De rechtskeuze van partijen is echter niet onbegrensd. Werknemers mogen door een rechtskeuze niet de bescherming verliezen die hen wordt geboden door de dwingendrechtelijke regels van het land dat zonder die rechtskeuze van toepassing zou zijn geweest. Ook zijn bepaalde regels ‘keuzebestendig’ omdat ze – ongeacht het toepasselijke recht – zelfstandig en autonoom gelding moeten kunnen pretenderen: de voorrangsregels. Onduidelijk is of deze voorrangsregels mogen worden ingezet om werknemers te beschermen. In dit boek onderzoekt mr. Maaike Hilhorst of bepalingen die werknemers beogen te beschermen als voorrangsregels zouden moeten worden aangemerkt.

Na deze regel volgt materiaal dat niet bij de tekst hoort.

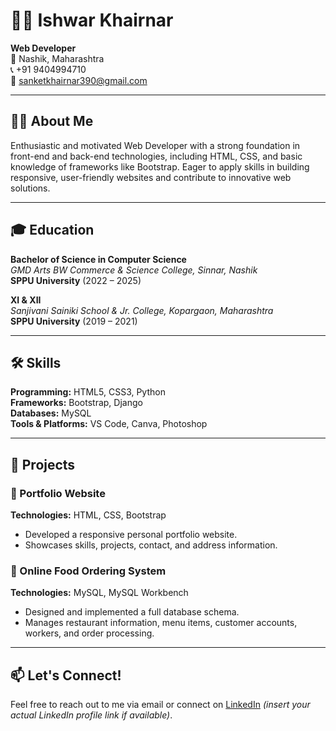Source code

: # 👨‍💻 Ishwar Khairnar

**Web Developer**  
📍 Nashik, Maharashtra  
📞 +91 9404994710  
📧 sanketkhairnar390@gmail.com  

---

## 🧑‍💼 About Me

Enthusiastic and motivated Web Developer with a strong foundation in front-end and back-end technologies, including HTML, CSS, and basic knowledge of frameworks like Bootstrap. Eager to apply skills in building responsive, user-friendly websites and contribute to innovative web solutions.

---

## 🎓 Education

**Bachelor of Science in Computer Science**  
*GMD Arts BW Commerce & Science College, Sinnar, Nashik*  
**SPPU University** (2022 – 2025)

**XI & XII**  
*Sanjivani Sainiki School & Jr. College, Kopargaon, Maharashtra*  
**SPPU University** (2019 – 2021)

---

## 🛠️ Skills

**Programming:** HTML5, CSS3, Python  
**Frameworks:** Bootstrap, Django  
**Databases:** MySQL  
**Tools & Platforms:** VS Code, Canva, Photoshop  

---

## 💼 Projects

### 📁 Portfolio Website
**Technologies:** HTML, CSS, Bootstrap  
- Developed a responsive personal portfolio website.  
- Showcases skills, projects, contact, and address information.  

### 🍴 Online Food Ordering System
**Technologies:** MySQL, MySQL Workbench  
- Designed and implemented a full database schema.  
- Manages restaurant information, menu items, customer accounts, workers, and order processing.

---

## 📫 Let's Connect!

Feel free to reach out to me via email or connect on [LinkedIn](#) *(insert your actual LinkedIn profile link if available)*.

Daartoe brengt zij de werknemersbescherming in het conflictenrecht in kaart, met aandacht voor het EVO en de Rome I-Verordening. Vervolgens komen, aan de hand van artikel 9 Rome I-Verordening en arresten van het Hof van Justitie, de definitie en interpretatie van voorrangsregels in het conflictenrecht aan bod, evenals de verhouding met werknemersbeschermende bepalingen. Daarna bespreekt zij de werknemersbescherming in het Unierecht en de gevolgen van deze bescherming voor de voorrangsregels in het conflictenrecht, en maakt zij een rechtsvergelijkende analyse van hoe EU-lidstaten het leerstuk van de voorrangsregels toepassen. Tot slot zet zij het Bündelungsmodell als theoretisch kader uiteen.